Transcribe the listing below only from the line with "In Glue42, the" up to and including the line with "We will extend".

··· DATA FOR REVIEW

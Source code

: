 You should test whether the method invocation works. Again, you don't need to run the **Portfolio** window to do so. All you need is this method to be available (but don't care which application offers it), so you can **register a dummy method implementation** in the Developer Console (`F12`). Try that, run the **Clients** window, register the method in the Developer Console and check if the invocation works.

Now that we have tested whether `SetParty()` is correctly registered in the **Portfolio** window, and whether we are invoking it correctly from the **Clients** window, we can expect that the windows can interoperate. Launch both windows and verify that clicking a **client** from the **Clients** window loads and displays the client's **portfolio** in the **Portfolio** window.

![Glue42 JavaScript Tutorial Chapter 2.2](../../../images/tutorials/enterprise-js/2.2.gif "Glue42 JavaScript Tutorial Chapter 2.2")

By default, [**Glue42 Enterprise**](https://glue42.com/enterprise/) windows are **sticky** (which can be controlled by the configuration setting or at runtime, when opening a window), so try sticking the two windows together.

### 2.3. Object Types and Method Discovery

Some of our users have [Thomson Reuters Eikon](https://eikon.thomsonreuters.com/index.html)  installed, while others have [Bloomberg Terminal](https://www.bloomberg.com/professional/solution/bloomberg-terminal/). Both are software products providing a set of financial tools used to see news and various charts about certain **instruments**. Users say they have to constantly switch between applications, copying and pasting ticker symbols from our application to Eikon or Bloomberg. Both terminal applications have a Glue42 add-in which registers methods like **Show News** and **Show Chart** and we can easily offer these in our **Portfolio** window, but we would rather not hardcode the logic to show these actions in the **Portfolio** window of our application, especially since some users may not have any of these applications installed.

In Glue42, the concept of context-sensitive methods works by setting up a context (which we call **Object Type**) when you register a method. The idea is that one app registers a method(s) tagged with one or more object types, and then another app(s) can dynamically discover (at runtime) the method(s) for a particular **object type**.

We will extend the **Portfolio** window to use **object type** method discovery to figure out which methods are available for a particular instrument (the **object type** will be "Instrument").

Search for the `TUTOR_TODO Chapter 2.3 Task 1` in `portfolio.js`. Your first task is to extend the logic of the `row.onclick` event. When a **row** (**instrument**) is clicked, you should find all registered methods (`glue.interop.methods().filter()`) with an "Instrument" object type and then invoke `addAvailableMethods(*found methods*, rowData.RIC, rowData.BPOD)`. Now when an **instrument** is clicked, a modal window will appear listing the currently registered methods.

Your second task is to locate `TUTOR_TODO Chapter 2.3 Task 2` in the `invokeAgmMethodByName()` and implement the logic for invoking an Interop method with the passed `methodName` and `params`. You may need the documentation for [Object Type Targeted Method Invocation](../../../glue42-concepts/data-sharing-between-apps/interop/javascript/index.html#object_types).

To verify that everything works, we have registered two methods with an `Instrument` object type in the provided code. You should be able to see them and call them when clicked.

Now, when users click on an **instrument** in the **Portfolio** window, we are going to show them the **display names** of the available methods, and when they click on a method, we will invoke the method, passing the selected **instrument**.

······

* RESULT OF THIS TASK:
In Glue42, the concept of context-sensitive methods works by setting up a context (which we call **Object Type**) when you register a method. The idea is that one app registers a method(s) tagged with one or more object types, and then another app(s) can dynamically discover (at runtime) the method(s) for a particular **object type**.

We will extend the **Portfolio** window to use **object type** method discovery to figure out which methods are available for a particular instrument (the **object type** will be "Instrument").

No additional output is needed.